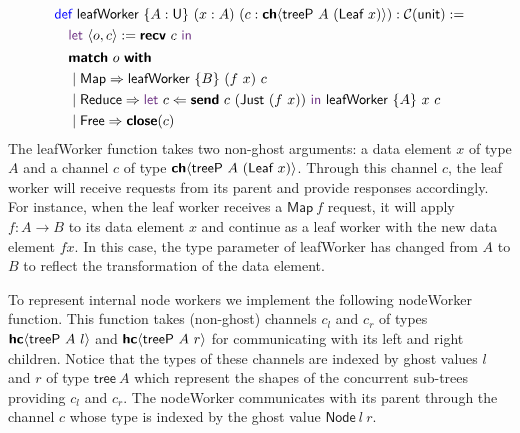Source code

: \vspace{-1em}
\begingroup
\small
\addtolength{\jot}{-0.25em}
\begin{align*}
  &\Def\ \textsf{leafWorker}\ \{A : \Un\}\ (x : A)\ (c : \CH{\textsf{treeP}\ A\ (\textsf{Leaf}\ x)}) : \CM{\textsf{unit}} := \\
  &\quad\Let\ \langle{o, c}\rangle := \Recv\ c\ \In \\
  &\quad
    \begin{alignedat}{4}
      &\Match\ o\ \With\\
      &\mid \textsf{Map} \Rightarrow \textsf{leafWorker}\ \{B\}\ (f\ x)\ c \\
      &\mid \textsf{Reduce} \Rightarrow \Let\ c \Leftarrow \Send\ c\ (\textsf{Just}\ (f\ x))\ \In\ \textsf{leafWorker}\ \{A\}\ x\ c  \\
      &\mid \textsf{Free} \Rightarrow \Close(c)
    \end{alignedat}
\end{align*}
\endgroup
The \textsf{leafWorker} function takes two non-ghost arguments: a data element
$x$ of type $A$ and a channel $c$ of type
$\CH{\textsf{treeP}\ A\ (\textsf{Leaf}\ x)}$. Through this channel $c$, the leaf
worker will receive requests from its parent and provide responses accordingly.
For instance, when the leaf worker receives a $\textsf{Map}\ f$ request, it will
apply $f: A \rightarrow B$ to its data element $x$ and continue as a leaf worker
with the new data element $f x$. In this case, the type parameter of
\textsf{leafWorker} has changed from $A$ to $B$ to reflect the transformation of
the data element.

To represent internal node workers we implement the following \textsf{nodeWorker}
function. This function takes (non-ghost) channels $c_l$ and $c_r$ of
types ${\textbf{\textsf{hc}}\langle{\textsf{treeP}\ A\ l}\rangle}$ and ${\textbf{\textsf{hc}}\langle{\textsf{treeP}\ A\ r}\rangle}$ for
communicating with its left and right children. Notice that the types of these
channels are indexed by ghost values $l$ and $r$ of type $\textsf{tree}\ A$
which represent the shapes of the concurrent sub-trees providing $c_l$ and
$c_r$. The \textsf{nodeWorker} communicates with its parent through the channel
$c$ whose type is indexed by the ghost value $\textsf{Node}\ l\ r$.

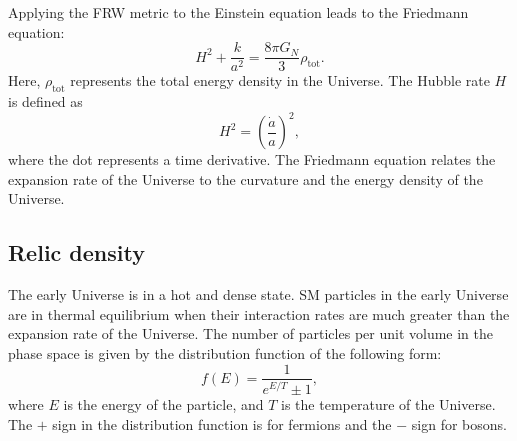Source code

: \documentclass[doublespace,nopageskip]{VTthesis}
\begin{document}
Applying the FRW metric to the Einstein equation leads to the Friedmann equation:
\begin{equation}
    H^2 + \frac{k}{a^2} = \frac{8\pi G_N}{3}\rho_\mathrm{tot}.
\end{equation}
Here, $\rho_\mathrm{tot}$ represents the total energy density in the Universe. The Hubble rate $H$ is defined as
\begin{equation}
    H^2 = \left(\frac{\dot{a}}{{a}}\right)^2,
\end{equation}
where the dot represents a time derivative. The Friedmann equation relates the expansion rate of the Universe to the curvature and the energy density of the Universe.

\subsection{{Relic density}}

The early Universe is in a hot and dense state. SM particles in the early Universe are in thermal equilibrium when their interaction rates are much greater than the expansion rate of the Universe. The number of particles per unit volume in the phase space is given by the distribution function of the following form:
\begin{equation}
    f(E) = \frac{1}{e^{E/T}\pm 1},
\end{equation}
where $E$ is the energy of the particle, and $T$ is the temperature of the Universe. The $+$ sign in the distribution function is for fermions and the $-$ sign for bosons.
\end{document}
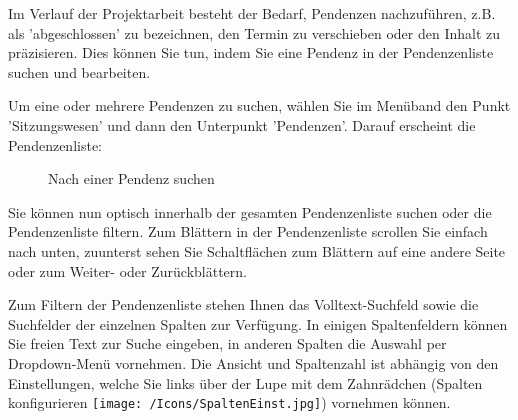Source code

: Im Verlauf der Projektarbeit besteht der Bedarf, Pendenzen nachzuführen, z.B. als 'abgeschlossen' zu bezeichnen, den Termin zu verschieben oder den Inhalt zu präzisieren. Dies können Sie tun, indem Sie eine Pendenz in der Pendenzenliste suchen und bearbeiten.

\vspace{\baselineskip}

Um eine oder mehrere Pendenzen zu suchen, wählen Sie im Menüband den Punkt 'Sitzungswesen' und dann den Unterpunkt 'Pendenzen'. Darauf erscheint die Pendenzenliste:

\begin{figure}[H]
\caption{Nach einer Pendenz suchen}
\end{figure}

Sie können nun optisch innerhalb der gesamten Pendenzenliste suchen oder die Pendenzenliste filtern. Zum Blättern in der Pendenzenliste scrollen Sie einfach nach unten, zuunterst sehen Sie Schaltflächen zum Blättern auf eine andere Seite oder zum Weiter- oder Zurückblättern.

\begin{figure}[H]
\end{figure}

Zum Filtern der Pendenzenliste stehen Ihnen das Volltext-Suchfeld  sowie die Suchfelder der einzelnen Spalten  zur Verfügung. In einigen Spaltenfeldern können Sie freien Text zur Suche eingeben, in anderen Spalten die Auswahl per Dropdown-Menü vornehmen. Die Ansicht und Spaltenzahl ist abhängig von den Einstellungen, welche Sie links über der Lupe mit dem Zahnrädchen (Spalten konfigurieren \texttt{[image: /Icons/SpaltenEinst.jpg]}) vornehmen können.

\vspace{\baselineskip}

--

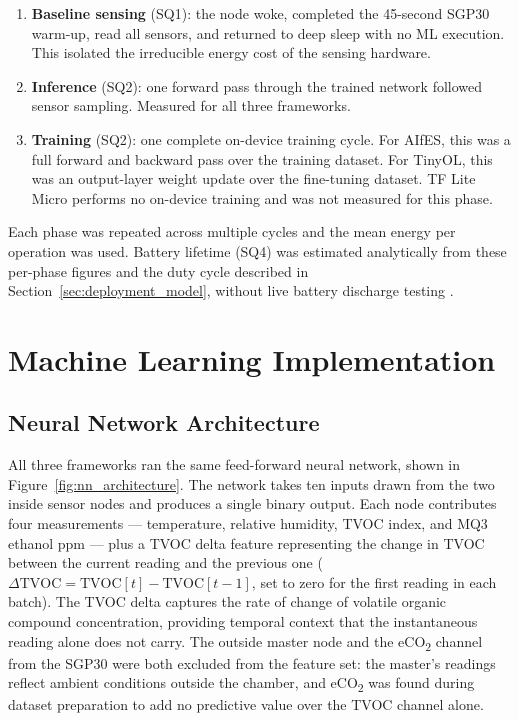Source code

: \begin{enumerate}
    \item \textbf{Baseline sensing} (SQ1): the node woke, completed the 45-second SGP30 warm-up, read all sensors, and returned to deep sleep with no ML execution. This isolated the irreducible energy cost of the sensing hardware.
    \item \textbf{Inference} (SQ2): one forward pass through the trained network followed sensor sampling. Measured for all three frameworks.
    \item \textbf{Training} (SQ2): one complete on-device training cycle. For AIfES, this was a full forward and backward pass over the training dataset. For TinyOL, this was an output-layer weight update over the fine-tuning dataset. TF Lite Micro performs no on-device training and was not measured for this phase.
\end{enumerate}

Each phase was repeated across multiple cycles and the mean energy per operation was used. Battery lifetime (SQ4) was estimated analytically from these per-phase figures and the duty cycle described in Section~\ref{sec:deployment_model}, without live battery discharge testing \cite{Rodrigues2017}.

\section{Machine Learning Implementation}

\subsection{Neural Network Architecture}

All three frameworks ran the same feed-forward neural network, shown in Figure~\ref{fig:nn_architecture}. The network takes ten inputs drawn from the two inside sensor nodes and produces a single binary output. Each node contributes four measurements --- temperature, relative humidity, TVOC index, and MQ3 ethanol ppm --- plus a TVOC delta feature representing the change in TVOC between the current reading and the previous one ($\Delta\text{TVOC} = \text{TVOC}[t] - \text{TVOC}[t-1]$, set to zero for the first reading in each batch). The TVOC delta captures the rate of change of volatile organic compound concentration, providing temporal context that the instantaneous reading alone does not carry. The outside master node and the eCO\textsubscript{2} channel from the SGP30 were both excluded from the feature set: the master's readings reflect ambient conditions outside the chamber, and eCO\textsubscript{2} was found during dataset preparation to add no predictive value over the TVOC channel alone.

==

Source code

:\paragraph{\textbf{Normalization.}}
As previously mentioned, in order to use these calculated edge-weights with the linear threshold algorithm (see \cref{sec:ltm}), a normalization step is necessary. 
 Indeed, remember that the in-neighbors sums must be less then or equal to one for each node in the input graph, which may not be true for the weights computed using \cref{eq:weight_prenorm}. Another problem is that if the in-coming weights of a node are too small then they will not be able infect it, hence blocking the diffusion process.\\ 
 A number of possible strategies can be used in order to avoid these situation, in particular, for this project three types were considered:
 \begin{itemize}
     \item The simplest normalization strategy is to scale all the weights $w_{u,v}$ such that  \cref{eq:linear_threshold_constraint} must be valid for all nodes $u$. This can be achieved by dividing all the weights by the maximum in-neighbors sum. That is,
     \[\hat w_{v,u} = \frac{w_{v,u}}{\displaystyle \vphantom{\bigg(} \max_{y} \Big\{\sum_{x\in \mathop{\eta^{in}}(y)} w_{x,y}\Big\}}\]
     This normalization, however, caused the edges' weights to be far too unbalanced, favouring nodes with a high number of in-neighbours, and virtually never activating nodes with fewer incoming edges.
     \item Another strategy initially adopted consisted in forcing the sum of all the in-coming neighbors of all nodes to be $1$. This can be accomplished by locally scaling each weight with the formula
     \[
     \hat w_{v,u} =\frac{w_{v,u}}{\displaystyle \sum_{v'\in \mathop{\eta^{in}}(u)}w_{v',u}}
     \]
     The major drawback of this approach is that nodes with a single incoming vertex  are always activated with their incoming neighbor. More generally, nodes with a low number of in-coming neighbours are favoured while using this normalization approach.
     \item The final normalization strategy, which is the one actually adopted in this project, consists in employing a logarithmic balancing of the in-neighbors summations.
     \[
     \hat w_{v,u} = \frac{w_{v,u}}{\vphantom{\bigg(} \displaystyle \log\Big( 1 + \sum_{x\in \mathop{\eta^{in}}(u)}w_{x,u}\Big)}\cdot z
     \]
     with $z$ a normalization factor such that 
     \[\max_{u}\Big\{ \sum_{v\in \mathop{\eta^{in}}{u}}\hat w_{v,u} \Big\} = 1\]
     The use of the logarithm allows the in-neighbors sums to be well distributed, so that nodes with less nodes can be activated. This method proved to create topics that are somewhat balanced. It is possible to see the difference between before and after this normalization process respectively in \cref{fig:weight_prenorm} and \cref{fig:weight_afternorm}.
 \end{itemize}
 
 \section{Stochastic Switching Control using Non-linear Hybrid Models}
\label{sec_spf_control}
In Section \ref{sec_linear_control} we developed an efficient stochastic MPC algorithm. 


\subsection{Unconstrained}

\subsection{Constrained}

> HOW TO COMPLETE THIS TASK: The string "leafWorker" may occur in the listing; show every line where it does.

> ANSWER SPACE:
  &\Def\ \textsf{leafWorker}\ \{A : \Un\}\ (x : A)\ (c : \CH{\textsf{treeP}\ A\ (\textsf{Leaf}\ x)}) : \CM{\textsf{unit}} := \\
      &\mid \textsf{Map} \Rightarrow \textsf{leafWorker}\ \{B\}\ (f\ x)\ c \\
      &\mid \textsf{Reduce} \Rightarrow \Let\ c \Leftarrow \Send\ c\ (\textsf{Just}\ (f\ x))\ \In\ \textsf{leafWorker}\ \{A\}\ x\ c  \\
The \textsf{leafWorker} function takes two non-ghost arguments: a data element
\textsf{leafWorker} has changed from $A$ to $B$ to reflect the transformation of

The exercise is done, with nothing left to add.